**Dataset entries**
____
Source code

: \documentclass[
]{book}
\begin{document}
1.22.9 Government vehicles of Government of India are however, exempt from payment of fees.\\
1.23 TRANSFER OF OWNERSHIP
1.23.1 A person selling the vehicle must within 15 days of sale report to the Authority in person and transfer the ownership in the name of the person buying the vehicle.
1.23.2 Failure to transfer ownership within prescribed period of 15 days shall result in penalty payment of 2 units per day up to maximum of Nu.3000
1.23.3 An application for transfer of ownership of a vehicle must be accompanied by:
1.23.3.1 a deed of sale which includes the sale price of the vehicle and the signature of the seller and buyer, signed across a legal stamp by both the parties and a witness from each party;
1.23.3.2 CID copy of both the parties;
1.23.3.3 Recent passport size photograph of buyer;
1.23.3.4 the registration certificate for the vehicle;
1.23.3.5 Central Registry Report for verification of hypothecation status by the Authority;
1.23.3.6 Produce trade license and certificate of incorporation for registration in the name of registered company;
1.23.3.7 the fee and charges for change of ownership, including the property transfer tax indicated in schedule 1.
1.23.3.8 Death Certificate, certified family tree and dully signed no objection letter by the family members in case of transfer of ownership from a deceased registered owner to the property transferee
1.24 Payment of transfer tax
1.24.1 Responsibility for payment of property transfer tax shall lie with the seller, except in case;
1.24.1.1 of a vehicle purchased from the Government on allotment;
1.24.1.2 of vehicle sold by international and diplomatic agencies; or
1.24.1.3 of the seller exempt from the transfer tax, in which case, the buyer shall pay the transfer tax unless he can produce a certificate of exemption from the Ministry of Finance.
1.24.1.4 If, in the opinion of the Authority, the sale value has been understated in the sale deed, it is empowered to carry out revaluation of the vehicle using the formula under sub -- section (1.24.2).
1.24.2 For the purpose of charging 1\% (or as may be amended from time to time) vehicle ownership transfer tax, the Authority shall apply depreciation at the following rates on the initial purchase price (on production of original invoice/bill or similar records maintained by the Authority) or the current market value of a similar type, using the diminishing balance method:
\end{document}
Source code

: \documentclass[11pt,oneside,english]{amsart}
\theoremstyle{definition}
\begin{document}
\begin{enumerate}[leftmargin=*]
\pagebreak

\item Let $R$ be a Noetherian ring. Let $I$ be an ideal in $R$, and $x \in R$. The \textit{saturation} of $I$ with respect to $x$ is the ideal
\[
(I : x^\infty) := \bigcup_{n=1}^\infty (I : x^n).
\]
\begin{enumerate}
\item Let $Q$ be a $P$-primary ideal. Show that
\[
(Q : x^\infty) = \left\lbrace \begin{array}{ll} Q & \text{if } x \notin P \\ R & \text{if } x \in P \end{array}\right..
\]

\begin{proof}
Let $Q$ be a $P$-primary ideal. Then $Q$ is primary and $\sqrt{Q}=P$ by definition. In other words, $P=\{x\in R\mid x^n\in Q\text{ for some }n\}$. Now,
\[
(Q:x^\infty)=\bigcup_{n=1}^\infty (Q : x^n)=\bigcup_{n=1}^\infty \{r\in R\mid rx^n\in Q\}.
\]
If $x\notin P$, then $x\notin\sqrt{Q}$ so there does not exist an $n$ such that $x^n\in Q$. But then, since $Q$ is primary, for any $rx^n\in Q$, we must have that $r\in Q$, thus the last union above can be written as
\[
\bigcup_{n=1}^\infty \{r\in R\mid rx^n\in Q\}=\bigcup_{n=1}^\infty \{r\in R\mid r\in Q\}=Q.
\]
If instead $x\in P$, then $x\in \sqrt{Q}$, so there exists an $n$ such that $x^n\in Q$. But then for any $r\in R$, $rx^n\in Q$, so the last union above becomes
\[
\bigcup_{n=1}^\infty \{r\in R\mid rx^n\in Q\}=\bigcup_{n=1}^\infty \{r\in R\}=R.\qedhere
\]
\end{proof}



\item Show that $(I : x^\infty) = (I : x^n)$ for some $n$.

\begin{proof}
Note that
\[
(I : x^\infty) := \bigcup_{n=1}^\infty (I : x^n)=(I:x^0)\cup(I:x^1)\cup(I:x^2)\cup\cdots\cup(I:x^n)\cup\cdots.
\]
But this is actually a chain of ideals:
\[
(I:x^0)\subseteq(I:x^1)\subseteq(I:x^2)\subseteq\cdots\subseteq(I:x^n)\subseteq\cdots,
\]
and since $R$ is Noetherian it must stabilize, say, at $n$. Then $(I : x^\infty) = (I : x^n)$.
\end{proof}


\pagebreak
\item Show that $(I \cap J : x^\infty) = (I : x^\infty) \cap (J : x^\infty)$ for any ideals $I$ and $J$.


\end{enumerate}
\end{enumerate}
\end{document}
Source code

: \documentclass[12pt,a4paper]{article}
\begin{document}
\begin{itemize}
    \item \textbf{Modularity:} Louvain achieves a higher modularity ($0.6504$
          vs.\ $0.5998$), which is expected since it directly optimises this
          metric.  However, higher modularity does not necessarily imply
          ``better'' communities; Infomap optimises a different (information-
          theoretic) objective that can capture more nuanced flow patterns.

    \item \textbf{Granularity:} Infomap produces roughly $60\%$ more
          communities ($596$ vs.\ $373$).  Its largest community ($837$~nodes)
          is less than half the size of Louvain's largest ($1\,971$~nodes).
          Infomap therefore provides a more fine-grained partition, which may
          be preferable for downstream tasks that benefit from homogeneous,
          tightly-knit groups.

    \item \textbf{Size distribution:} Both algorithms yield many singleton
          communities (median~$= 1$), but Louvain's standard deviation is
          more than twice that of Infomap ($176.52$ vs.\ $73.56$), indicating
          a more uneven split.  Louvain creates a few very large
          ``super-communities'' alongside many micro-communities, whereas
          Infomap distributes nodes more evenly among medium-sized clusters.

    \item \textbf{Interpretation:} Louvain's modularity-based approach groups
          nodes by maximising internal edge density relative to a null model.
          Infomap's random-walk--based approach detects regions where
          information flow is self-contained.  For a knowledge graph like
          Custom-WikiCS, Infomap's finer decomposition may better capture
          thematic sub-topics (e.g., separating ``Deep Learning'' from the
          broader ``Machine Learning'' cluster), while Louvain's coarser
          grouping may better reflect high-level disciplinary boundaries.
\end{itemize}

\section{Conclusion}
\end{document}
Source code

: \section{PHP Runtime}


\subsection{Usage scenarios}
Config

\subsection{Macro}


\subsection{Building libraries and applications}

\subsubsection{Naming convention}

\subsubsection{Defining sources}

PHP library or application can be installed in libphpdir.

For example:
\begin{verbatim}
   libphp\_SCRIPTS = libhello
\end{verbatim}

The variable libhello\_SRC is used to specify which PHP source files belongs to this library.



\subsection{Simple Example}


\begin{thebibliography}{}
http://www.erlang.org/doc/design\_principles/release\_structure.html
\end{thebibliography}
____
The answer is the records above restated word for word from their opening line through the line that holds "1.23.1 A person", both included, and nothing else.

**WRITTEN RESPONSE**
Source code

: \documentclass[
]{book}
\begin{document}
1.22.9 Government vehicles of Government of India are however, exempt from payment of fees.\\
1.23 TRANSFER OF OWNERSHIP
1.23.1 A person selling the vehicle must within 15 days of sale report to the Authority in person and transfer the ownership in the name of the person buying the vehicle.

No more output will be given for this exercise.